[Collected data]
⁂
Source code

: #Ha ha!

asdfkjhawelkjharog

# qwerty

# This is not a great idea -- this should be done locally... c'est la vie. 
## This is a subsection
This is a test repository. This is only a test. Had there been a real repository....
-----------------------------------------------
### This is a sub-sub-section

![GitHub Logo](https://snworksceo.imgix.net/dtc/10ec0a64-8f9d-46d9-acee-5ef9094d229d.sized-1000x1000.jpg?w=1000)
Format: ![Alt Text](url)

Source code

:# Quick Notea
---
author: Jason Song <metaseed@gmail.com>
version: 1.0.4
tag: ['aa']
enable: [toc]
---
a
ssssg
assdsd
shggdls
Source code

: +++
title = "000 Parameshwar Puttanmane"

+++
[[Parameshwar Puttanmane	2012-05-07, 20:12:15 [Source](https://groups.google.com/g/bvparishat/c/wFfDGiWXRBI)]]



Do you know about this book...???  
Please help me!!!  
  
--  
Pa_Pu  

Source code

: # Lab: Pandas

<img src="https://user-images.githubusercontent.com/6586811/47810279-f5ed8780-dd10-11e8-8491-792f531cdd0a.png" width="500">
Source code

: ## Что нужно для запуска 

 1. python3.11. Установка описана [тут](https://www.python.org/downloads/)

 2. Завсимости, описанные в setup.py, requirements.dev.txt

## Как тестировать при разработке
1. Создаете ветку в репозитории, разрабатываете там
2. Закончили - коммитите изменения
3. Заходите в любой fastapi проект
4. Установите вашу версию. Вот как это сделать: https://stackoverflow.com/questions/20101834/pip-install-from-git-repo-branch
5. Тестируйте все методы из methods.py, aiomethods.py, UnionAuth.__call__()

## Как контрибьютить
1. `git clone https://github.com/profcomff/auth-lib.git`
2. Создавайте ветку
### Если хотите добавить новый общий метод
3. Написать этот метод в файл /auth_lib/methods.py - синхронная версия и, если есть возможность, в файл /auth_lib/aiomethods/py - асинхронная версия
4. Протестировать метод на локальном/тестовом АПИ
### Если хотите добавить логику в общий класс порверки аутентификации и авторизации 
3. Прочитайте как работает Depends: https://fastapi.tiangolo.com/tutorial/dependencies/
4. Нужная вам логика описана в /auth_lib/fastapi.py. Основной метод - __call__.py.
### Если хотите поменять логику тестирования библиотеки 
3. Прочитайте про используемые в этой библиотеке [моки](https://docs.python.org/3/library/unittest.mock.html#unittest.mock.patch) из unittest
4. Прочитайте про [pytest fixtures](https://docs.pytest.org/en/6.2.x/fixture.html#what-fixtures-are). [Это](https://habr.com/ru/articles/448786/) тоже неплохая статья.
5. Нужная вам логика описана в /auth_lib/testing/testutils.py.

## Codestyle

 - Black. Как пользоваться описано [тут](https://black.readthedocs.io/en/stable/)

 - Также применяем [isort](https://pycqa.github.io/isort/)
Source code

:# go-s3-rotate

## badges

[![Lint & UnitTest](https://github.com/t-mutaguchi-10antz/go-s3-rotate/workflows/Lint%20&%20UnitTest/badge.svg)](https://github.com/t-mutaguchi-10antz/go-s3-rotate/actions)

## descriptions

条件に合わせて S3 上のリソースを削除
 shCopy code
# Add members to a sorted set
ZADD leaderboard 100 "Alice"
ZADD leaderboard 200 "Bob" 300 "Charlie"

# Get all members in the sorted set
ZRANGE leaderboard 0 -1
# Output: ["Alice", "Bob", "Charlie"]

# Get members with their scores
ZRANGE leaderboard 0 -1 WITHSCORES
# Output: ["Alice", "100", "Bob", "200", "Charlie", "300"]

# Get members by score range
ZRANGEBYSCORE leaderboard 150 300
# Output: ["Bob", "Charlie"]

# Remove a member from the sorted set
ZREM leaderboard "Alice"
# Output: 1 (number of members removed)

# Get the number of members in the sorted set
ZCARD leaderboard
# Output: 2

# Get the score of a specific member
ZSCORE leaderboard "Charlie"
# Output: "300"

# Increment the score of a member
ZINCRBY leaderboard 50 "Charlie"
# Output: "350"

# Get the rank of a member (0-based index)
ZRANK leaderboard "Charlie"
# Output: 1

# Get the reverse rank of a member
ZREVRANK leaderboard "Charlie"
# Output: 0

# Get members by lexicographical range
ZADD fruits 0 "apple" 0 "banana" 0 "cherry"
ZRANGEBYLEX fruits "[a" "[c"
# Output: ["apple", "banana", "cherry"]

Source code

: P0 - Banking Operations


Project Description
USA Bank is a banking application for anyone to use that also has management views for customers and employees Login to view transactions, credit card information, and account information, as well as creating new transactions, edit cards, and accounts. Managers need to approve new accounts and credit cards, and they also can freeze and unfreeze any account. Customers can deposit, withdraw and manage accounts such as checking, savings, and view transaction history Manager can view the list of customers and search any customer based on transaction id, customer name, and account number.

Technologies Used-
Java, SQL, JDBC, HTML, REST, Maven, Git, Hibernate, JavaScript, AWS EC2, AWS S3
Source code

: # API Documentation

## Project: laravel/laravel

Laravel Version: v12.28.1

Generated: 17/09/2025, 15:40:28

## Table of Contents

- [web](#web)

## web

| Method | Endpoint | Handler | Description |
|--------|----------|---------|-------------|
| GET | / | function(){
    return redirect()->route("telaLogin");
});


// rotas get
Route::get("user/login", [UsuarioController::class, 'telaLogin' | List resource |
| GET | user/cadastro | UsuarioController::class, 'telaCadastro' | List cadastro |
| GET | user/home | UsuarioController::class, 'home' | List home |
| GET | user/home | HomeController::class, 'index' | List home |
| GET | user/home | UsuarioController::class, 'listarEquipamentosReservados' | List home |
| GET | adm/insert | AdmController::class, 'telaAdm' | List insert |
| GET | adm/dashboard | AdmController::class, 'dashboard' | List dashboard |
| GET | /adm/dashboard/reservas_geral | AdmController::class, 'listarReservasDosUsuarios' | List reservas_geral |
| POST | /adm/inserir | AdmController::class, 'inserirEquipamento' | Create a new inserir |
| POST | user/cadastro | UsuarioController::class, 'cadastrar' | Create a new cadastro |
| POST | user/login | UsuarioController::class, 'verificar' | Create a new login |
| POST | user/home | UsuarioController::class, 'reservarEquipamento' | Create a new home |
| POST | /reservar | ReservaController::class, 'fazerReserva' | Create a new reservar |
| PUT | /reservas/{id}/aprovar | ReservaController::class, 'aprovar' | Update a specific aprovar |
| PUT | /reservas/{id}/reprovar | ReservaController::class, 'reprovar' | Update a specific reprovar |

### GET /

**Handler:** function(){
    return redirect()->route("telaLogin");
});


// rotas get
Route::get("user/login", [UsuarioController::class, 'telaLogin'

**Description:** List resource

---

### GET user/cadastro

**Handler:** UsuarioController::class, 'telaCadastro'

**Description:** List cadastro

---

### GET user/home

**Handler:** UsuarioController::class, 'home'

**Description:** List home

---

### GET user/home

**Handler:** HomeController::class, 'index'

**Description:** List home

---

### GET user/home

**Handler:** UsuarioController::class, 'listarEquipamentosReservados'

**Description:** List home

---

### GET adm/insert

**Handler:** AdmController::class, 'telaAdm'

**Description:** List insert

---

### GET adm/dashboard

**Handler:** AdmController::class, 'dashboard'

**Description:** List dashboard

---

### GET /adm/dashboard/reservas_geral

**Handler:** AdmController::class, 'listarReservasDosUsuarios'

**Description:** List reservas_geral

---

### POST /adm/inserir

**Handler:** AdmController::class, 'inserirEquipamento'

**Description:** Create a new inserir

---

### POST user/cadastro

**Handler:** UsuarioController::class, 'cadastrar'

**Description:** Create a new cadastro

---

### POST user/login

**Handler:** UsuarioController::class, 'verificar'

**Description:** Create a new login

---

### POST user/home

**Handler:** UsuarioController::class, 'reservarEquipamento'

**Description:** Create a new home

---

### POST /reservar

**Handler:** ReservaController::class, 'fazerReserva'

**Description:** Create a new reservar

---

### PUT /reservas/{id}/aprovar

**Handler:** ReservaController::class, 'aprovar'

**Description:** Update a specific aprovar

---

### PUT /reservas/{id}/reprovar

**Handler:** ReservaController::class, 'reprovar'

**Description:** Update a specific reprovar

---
⁂
-- TASK TO CARRY OUT --
Which lines in the records above contain the string "verificar"? Copy them.

-- WRITTEN RESPONSE --
| POST | user/login | UsuarioController::class, 'verificar' | Create a new login |
**Handler:** UsuarioController::class, 'verificar'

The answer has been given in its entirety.